“Sort of a cataleptic fit—eh, Tommy?” said Fido, with a sly, humorous twinkle in his eye. Tommy disdained to answer, and continued:
“How long I lay in my swoon I do not know. When I awoke, the doctor was standing over me and saying—
“‘I wonder how the devil that blamed cat got in here! He seems to be sick.’
“Sick? Ye Gods! I should think I was sick!
“I never became quite reconciled to the doctor after that, and when, some time afterward, he forbade the children to kiss and hug me any more just because I ate some pickled stuff that stood on a shelf in his office, I actually grew to dislike him.
“But everybody else loved the doctor, and I have sometimes thought that perhaps I didn’t quite understand him. He was certainly good and kind to everybody about him.
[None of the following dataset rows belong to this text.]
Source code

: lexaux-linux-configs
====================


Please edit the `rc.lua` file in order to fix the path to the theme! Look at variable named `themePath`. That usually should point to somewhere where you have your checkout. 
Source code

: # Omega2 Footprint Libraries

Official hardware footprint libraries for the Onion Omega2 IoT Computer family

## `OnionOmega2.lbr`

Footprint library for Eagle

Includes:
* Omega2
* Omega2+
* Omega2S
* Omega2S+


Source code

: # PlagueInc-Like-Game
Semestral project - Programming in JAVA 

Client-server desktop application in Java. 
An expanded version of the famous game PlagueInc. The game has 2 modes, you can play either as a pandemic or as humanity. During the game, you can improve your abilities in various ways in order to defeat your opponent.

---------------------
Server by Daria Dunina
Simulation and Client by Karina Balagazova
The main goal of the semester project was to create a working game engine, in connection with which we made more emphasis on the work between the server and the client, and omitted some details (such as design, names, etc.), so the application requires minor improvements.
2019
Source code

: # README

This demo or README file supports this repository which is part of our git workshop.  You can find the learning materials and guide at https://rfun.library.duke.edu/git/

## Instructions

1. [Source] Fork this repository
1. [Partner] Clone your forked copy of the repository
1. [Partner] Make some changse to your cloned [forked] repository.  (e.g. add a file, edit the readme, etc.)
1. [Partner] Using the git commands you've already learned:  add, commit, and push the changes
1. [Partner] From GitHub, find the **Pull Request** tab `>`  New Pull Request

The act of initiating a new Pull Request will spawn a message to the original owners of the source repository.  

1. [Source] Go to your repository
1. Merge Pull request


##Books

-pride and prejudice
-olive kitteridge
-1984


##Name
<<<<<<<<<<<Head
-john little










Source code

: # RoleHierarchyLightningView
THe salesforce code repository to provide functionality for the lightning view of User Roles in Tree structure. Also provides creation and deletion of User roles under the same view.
“Taken all in all, my life was a very happy one, and I not only had a pleasant home, but after a time I got a real jolly old chum, by the name of Towser. When Johnny first brought Towser home he ‘sicked’ him on me, ‘just for fun,’ he said, and the old dog and I had a terrible scrap. But I swiped him a good one under the eye, I tell you, and he treated me fine after that.”
“Scrap? Swiped him? Why, what on earth do you mean, Tommy?” asked Fido.
“Oh! I forgot that you were an aristocrat, my dear Fido. I meant that I had a fight with Towser and struck him under the eye. See?”
“Ah! now I comprehend,” replied Fido.